Qantas found to have illegally sacked workers

The High Court has found the sacking of nearly 1700 Qantas staff was illegal – dismissing the airline’s appeal in a judgment released on Wednesday morning.

The airline had appealed two rulings by the Federal Court, which found the outsourcing of work done by baggage handlers, cleaners and ground staff – and their mass sacking during the COVID pandemic – at 10 airports was illegal.

After the High Court’s unanimous ruling on Wednesday, Transport Workers Union National Secretary Michael Kaine said the mass sacking was a “reprehensible act”.

“[This is] a massive victory in the workers in the highest court of the land. The court has dismissed unanimously Qantas’s appeal … Their action against these Qantas families, as the largest sacking in Australian corporate history, has been found to be illegal,” he said.

“These workers have been through hell and back, and today, there are smiles on their faces because it’s been three years of hell for their families and now, justice has prevailed.”

The TWU wants workers reinstated and Qantas fined. Kaine also urged Qantas board chairman Richard Goyder to follow recently departed former chief executive Alan Joyce out the door.

“There are serious consequences that should flow from this. Richard Goyder and the board should go. Richard Goyder and the board have been complicit in this illegal sacking of 1700 workers,” he said.

“On numerous occasions, Richard Goyder backed in Alan Joyce in relation to this very decision … This has been a spiteful dictatorship and the board has been right behind Alan Joyce.

“But their last act before they walk out the door should be to rip away from Alan Joyce the obscene bonuses that he has taken as these families suffer. The bonuses have to go, the board has to go.”

Kaine also urged the government to quickly passed its workplace reform bill, which will no longer allow businesses to use outsourcing to undercut agreed pay and conditions.
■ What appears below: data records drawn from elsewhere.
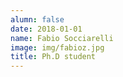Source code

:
 ```yaml
---
alumn: false
date: 2018-01-01
name: Fabio Socciarelli
image: img/fabioz.jpg
title: Ph.D student
---
```


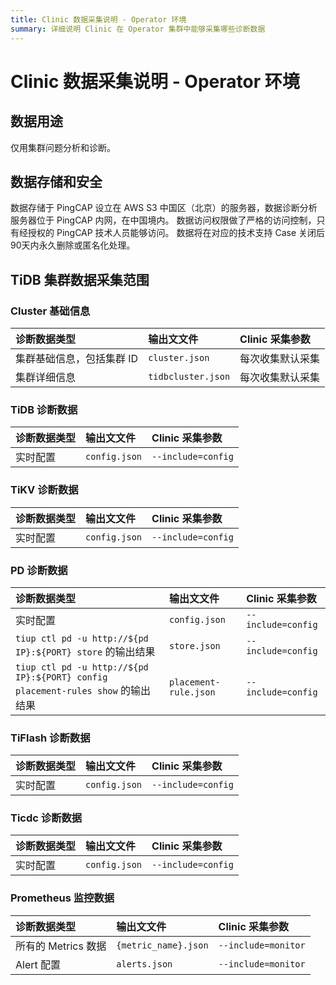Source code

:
 ```yaml
---
title: Clinic 数据采集说明 - Operator 环境
summary: 详细说明 Clinic 在 Operator 集群中能够采集哪些诊断数据
---
```


# Clinic 数据采集说明 - Operator 环境

## 数据用途
仅用集群问题分析和诊断。

## 数据存储和安全
数据存储于 PingCAP 设立在 AWS S3 中国区（北京）的服务器，数据诊断分析服务器位于 PingCAP 内网，在中国境内。
数据访问权限做了严格的访问控制，只有经授权的 PingCAP 技术人员能够访问。
数据将在对应的技术支持 Case 关闭后90天内永久删除或匿名化处理。

## TiDB 集群数据采集范围

### Cluster 基础信息
|  诊断数据类型 | 输出文文件 | Clinic 采集参数 |
| :------ | :------ |:-------- |
| 集群基础信息，包括集群 ID | `cluster.json` | 每次收集默认采集 |
|  集群详细信息 | `tidbcluster.json` |每次收集默认采集 |

### TiDB 诊断数据
|诊断数据类型 | 输出文文件 | Clinic 采集参数 |
| :------ | :------ |:-------- |
| 实时配置 | `config.json` |`--include=config` |

### TiKV 诊断数据
|诊断数据类型 | 输出文文件 | Clinic 采集参数 |
| :------ | :------ |:-------- |
| 实时配置 | `config.json` | `--include=config` |

### PD 诊断数据
|诊断数据类型 | 输出文文件 | Clinic 采集参数 |
| :------ | :------ |:-------- |
| 实时配置 | `config.json` |`--include=config` |
| `tiup ctl pd -u http://${pd IP}:${PORT} store`  的输出结果 | `store.json`|`--include=config`|
| `tiup ctl pd -u http://${pd IP}:${PORT} config placement-rules show` 的输出结果 |`placement-rule.json`|`--include=config` |

### TiFlash 诊断数据
|诊断数据类型 | 输出文文件 | Clinic 采集参数 |
| :------ | :------ |:-------- |
| 实时配置 | `config.json` |`--include=config` |

### Ticdc 诊断数据
|诊断数据类型 | 输出文文件 | Clinic 采集参数 |
| :------ | :------ |:-------- |
| 实时配置 | `config.json` |`--include=config` |

### Prometheus 监控数据
|诊断数据类型 | 输出文文件 | Clinic 采集参数 |
| :------ | :------ |:-------- |
| 所有的 Metrics 数据| `{metric_name}.json` | `--include=monitor` |
|  Alert 配置 |`alerts.json`| `--include=monitor` |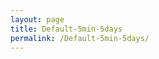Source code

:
 ```yaml
---
layout: page
title: Default-5min-5days
permalink: /Default-5min-5days/
---
```


<br>
<br>
<div id="output"></div>
<!-- Load Babel -->
<script src="https://unpkg.com/babel-standalone@6/babel.min.js"></script>
<!-- Your custom script here -->
<script type="text/babel">

	var list = ["AAPL","ACB","AMD","APOG","APPS","ARE","ATHM","BABA","BRC","BYND","CGC","CHKP","COST","CRM","CRWD","DFS","DIS","DLTR","DOCU","FB","FDX","FSLR","FTNT","GLD","GM","GOOG","IWM","JD","KMX","KSS","LK","LYFT","MDB","MLHR","MSFT","NFLX","NIO","NLOK","NVDA","PCG","PINS","PM","ROKU","SHOP","SNAP","SPOT","SPY","TEAM","TEVA","TIF","TLT","TSCO","TSLA","TSM","TUFN","TWLO","TWTR","UBER","UGAZ","WORK","XLF","Z","ZM","ZS"]
var i;

var text = ""


for (i = 0; i < list.length; i++) {
    text +=   `<img src="https://api.nasdaqomx.wallst.com/api/chart?display=mountain&symbol=${list[i]}&scale=linear&duration=5dy&frequency=1min&gridLine=h&bgColor=eff2f5&lineColor=0000a0&fillcolor=aabaf2|eff2f5&width=800&height=400&bdr=2&volume=0&fillOpacity=100">
    
    <br>`
  
}


document.getElementById('output').innerHTML = text;
</script>
<style type="text/css">
			#output {
			margin: 0 auto;
			width: 80%;
			text-align: center;
		}

</style>




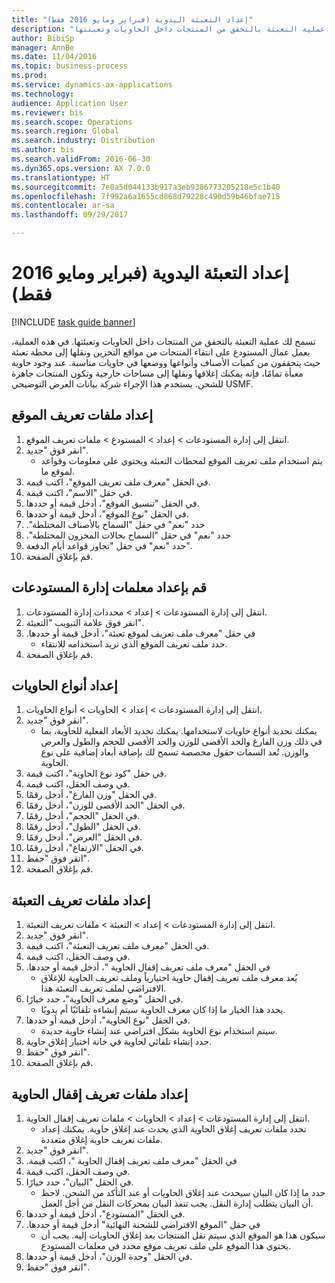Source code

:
 ```yaml
--- 
title: "إعداد التعبئة اليدوية (فبراير ومايو 2016 فقط)"
description: "تسمح لك عملية التعبئة بالتحقق من المنتجات داخل الحاويات وتعبئتها."
author: BibiSp
manager: AnnBe
ms.date: 11/04/2016
ms.topic: business-process
ms.prod: 
ms.service: dynamics-ax-applications
ms.technology: 
audience: Application User
ms.reviewer: bis
ms.search.scope: Operations
ms.search.region: Global
ms.search.industry: Distribution
ms.author: bis
ms.search.validFrom: 2016-06-30
ms.dyn365.ops.version: AX 7.0.0
ms.translationtype: HT
ms.sourcegitcommit: 7e0a5d044133b917a3eb9386773205218e5c1b40
ms.openlocfilehash: 7f992a6a1655cd868d79228c490d59b46bfae715
ms.contentlocale: ar-sa
ms.lasthandoff: 09/29/2017

---
```

# <a name="set-up-manual-packing-february--may-2016-only"></a>إعداد التعبئة اليدوية (فبراير ومايو 2016 فقط)

[!INCLUDE [task guide banner](../../includes/task-guide-banner.md)]

تسمح لك عملية التعبئة بالتحقق من المنتجات داخل الحاويات وتعبئتها. في هذه العملية، يعمل عمال المستودع على انتقاء المنتجات من مواقع التخزين ونقلها إلى محطة تعبئة حيث يتحققون من كميات الأصناف وأنواعها ووضعها في حاويات مناسبة. عند وجود حاوية معبأة تمامًا، فإنه يمكنك إغلاقها ونقلها إلى مساحات خارجية وتكون المنتجات جاهزة للشحن. يستخدم هذا الإجراء شركة بيانات العرض التوضيحي USMF.


## <a name="set-up-location-profiles"></a>إعداد ملفات تعريف الموقع
1. انتقل إلى إدارة المستودعات‬ > إعداد > المستودع > ملفات تعريف الموقع‬.
2. انقر فوق "جديد".
    * يتم استخدام ملف تعريف الموقع لمحطات التعبئة ويحتوي على معلومات وقواعد لموقع ما.  
3. في الحقل "معرف ملف تعريف الموقع"، اكتب قيمة.
4. في حقل "الاسم"، اكتب قيمة.
5. في الحقل "تنسيق الموقع"، أدخل قيمة أو حددها.
6. في الحقل "نوع الموقع‬"، أدخل قيمة أو حددها.
7. حدد "نعم" في حقل "‏‫‏‫السماح بالأصناف المختلطة".
8. حدد "نعم" في حقل "‏‫‏‫السماح بحالات المخزون المختلطة".
9. حدد "نعم" في حقل "تجاوز قواعد أيام الدفعة".
10. قم بإغلاق الصفحة.

## <a name="set-up-warehouse-management-parameters"></a>قم بإعداد معلمات إدارة المستودعات 
1. انتقل إلى إدارة المستودعات > إعداد‬ > محددات إدارة المستودعات.
2. انقر فوق علامة التبويب "التعبئة".
3. في حقل "‏‫معرف ملف تعريف لموقع تعبئة"، أدخل قيمة أو حددها.
    * حدد ملف تعريف الموقع الذي تريد استخدامه للانتقاء.  
4. قم بإغلاق الصفحة.

## <a name="set-up-container-types"></a>إعداد أنواع الحاويات
1. انتقل إلى إدارة المستودعات > إعداد > الحاويات > أنواع الحاويات.
2. انقر فوق "جديد".
    * يمكنك تحديد أنواع حاويات لاستخدامها. يمكنك تحديد الأبعاد الفعلية للحاوية، بما في ذلك وزن الفارغ والحد الأقصى للوزن والحد الأقصى للحجم والطول والعرض والوزن.  تُعد السمات حقول مخصصة تسمح لك بإضافة أبعاد إضافية على نوع الحاوية.     
3. في حقل "كود نوع الحاوية"، اكتب قيمة.
4. في وصف الحقل، اكتب قيمة.
5. في الحقل "وزن الفارغ‬"، أدخل رقمًا.
6. في الحقل "الحد الأقصى للوزن"، أدخل رقمًا.
7. في الحقل "الحجم‬"، أدخل رقمًا.
8. في الحقل "الطول"، أدخل رقمًا.
9. في الحقل "العرض"، أدخل رقمًا.
10. في الحقل "الارتفاع"، أدخل رقمًا.
11. انقر فوق "حفظ".
12. قم بإغلاق الصفحة.

## <a name="set-up-packing-profiles"></a>إعداد ملفات تعريف التعبئة
1. انتقل إلى إدارة المستودعات > إعداد > التعبئة > ملفات تعريف التعبئة.
2. انقر فوق "جديد".
3. في الحقل "معرف ملف تعريف التعبئة"، اكتب قيمة.
4. في وصف الحقل، اكتب قيمة.
5. في الحقل "‏‫معرف ملف تعريف إقفال الحاوية "، أدخل قيمة أو حددها.
    * يُعد معرف ملف تعريف إقفال حاوية اختيارياً وملف تعريف الحاوية للإغلاق الافتراضي لملف تعريف التعبئة هذا.  
6. في الحقل "وضع معرف الحاوية"، حدد خيارًا.
    * يحدد هذا الخيار ما إذا كان معرف الحاوية سيتم إنشاءه تلقائيًا أم يدويًا.  
7. في الحقل "نوع الحاوية"، أدخل قيمة أو حددها.
    * سيتم استخدام نوع الحاوية بشكل افتراضي عند إنشاء حاوية جديدة.  
8. حدد إنشاء تلقائي لحاوية في خانة اختيار إغلاق حاوية.
9. انقر فوق "حفظ".
10. قم بإغلاق الصفحة.

## <a name="set-up-container-closing-profiles"></a>إعداد ملفات تعريف إقفال الحاوية
1. انتقل إلى إدارة المستودعات > إعداد > الحاويات > ملفات تعريف إقفال الحاوية‬.
    * تحدد ملفات تعريف إغلاق الحاوية الذي يحدث عند إغلاق حاوية. يمكنك إعداد ملفات تعريف حاوية إغلاق متعددة.       
2. انقر فوق "جديد".
3. في الحقل "‏‫معرف ملف تعريف إقفال الحاوية "، اكتب قيمة.
4. في وصف الحقل، اكتب قيمة.
5. في الحقل "البيان"، حدد خيارًا.
    * حدد ما إذا كان البيان سيحدث عند إغلاق الحاويات أو عند التأكد من الشحن. لاحظ أن البيان يتطلب إدارة النقل. يجب تنفذ البيان بمحركات النقل من أجل العمل.  
6. في الحقل "المستودع"، أدخل قيمة أو حددها.
7. في حقل "‏‫‏‫الموقع الافتراضي للشحنة النهائية‬" أدخل قيمة أو حددها.
    * سيكون هذا هو الموقع الذي سيتم نقل المنتجات بعد إغلاق الحاويات إليه. يجب أن يحتوي هذا الموقع على ملف تعريف موقع محدد في معلمات المستودع.  
8. في الحقل "وحدة الوزن"، أدخل قيمة أو حددها.
9. انقر فوق "حفظ".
“The loopholes bill is designed to close the loophole Alan Joyce and his management team have opened over a period of 15 years. It is now urgent,” he said.

In a brief statement, Qantas said it acknowledged and accepted the High Court’s decision to uphold the earlier ruling by the Federal Court.
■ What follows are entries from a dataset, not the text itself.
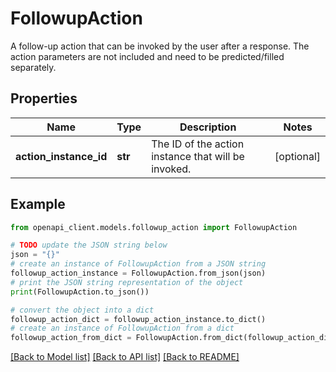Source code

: # FollowupAction

A follow-up action that can be invoked by the user after a response. The action parameters are not included and need to be predicted/filled separately.

## Properties

Name | Type | Description | Notes
------------ | ------------- | ------------- | -------------
**action_instance_id** | **str** | The ID of the action instance that will be invoked. | [optional] 

## Example

```python
from openapi_client.models.followup_action import FollowupAction

# TODO update the JSON string below
json = "{}"
# create an instance of FollowupAction from a JSON string
followup_action_instance = FollowupAction.from_json(json)
# print the JSON string representation of the object
print(FollowupAction.to_json())

# convert the object into a dict
followup_action_dict = followup_action_instance.to_dict()
# create an instance of FollowupAction from a dict
followup_action_from_dict = FollowupAction.from_dict(followup_action_dict)
```
[[Back to Model list]](../README.md#documentation-for-models) [[Back to API list]](../README.md#documentation-for-api-endpoints) [[Back to README]](../README.md)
“Qantas has said from the beginning we deeply regret the personal impact the outsourcing decision had on all of those affected and we sincerely apologise for that,” it said.
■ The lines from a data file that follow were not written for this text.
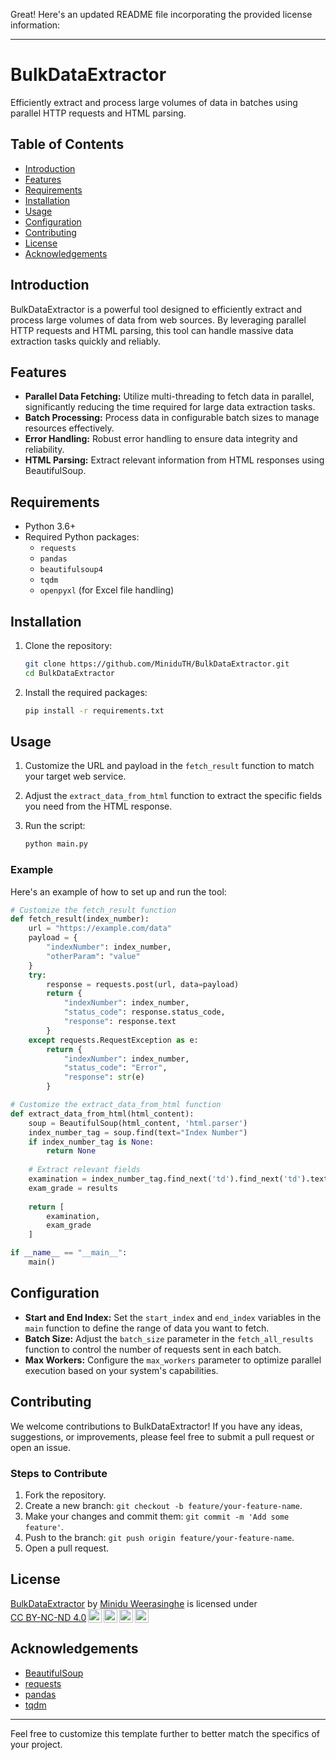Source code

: Great! Here's an updated README file incorporating the provided license information:

---

# BulkDataExtractor

Efficiently extract and process large volumes of data in batches using parallel HTTP requests and HTML parsing.

## Table of Contents

- [Introduction](#introduction)
- [Features](#features)
- [Requirements](#requirements)
- [Installation](#installation)
- [Usage](#usage)
- [Configuration](#configuration)
- [Contributing](#contributing)
- [License](#license)
- [Acknowledgements](#acknowledgements)

## Introduction

BulkDataExtractor is a powerful tool designed to efficiently extract and process large volumes of data from web sources. By leveraging parallel HTTP requests and HTML parsing, this tool can handle massive data extraction tasks quickly and reliably.

## Features

- **Parallel Data Fetching:** Utilize multi-threading to fetch data in parallel, significantly reducing the time required for large data extraction tasks.
- **Batch Processing:** Process data in configurable batch sizes to manage resources effectively.
- **Error Handling:** Robust error handling to ensure data integrity and reliability.
- **HTML Parsing:** Extract relevant information from HTML responses using BeautifulSoup.

## Requirements

- Python 3.6+
- Required Python packages:
  - `requests`
  - `pandas`
  - `beautifulsoup4`
  - `tqdm`
  - `openpyxl` (for Excel file handling)

## Installation

1. Clone the repository:

   ```bash
   git clone https://github.com/MiniduTH/BulkDataExtractor.git
   cd BulkDataExtractor
   ```

2. Install the required packages:

   ```bash
   pip install -r requirements.txt
   ```

## Usage

1. Customize the URL and payload in the `fetch_result` function to match your target web service.
2. Adjust the `extract_data_from_html` function to extract the specific fields you need from the HTML response.
3. Run the script:

   ```bash
   python main.py
   ```

### Example

Here's an example of how to set up and run the tool:

```python
# Customize the fetch_result function
def fetch_result(index_number):
    url = "https://example.com/data"
    payload = {
        "indexNumber": index_number,
        "otherParam": "value"
    }
    try:
        response = requests.post(url, data=payload)
        return {
            "indexNumber": index_number,
            "status_code": response.status_code,
            "response": response.text
        }
    except requests.RequestException as e:
        return {
            "indexNumber": index_number,
            "status_code": "Error",
            "response": str(e)
        }

# Customize the extract_data_from_html function
def extract_data_from_html(html_content):
    soup = BeautifulSoup(html_content, 'html.parser')
    index_number_tag = soup.find(text="Index Number")
    if index_number_tag is None:
        return None
    
    # Extract relevant fields
    examination = index_number_tag.find_next('td').find_next('td').text.strip()
    exam_grade = results
    
    return [
        examination,
        exam_grade
    ]

if __name__ == "__main__":
    main()
```

## Configuration

- **Start and End Index:** Set the `start_index` and `end_index` variables in the `main` function to define the range of data you want to fetch.
- **Batch Size:** Adjust the `batch_size` parameter in the `fetch_all_results` function to control the number of requests sent in each batch.
- **Max Workers:** Configure the `max_workers` parameter to optimize parallel execution based on your system's capabilities.

## Contributing

We welcome contributions to BulkDataExtractor! If you have any ideas, suggestions, or improvements, please feel free to submit a pull request or open an issue.

### Steps to Contribute

1. Fork the repository.
2. Create a new branch: `git checkout -b feature/your-feature-name`.
3. Make your changes and commit them: `git commit -m 'Add some feature'`.
4. Push to the branch: `git push origin feature/your-feature-name`.
5. Open a pull request.

## License

<p xmlns:cc="http://creativecommons.org/ns#" xmlns:dct="http://purl.org/dc/terms/"><a property="dct:title" rel="cc:attributionURL" href="https://github.com/MiniduTH/BulkDataExtractor">BulkDataExtractor</a> by <a rel="cc:attributionURL dct:creator" property="cc:attributionName" href="https://linkedin.com/in/minidu0th">Minidu Weerasinghe</a> is licensed under <a href="https://creativecommons.org/licenses/by-nc-nd/4.0/?ref=chooser-v1" target="_blank" rel="license noopener noreferrer" style="display:inline-block;">CC BY-NC-ND 4.0<img style="height:22px!important;margin-left:3px;vertical-align:text-bottom;" src="https://mirrors.creativecommons.org/presskit/icons/cc.svg?ref=chooser-v1" alt=""><img style="height:22px!important;margin-left:3px;vertical-align:text-bottom;" src="https://mirrors.creativecommons.org/presskit/icons/by.svg?ref=chooser-v1" alt=""><img style="height:22px!important;margin-left:3px;vertical-align:text-bottom;" src="https://mirrors.creativecommons.org/presskit/icons/nc.svg?ref=chooser-v1" alt=""><img style="height:22px!important;margin-left:3px;vertical-align:text-bottom;" src="https://mirrors.creativecommons.org/presskit/icons/nd.svg?ref=chooser-v1" alt=""></a></p>

## Acknowledgements

- [BeautifulSoup](https://www.crummy.com/software/BeautifulSoup/)
- [requests](https://requests.readthedocs.io/)
- [pandas](https://pandas.pydata.org/)
- [tqdm](https://tqdm.github.io/)

---

Feel free to customize this template further to better match the specifics of your project.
Earlier, the airline was found to have breached the Fair Work Act in its 2020 decision to outsource its ground operations to avoid enterprise bargaining rights, after the TWU took legal action.

The airline lost billions of dollars due to the pandemic, which decimated the aviation sector.

In May, Justin Gleeson SC for Qantas, told the High Court that Qantas’s revenue stream had been shattered by the pandemic, which left it “bleeding cash”.

But the airline has since posted an underlying profit of almost $2.5 billion for the past financial year.

Qantas argued it could not have breached the workplace rights of the employees, as they did not have the right to take protected industrial action at the time of the decision to outsource.

Workplace Relations Minister Tony Burke has intervened in the case.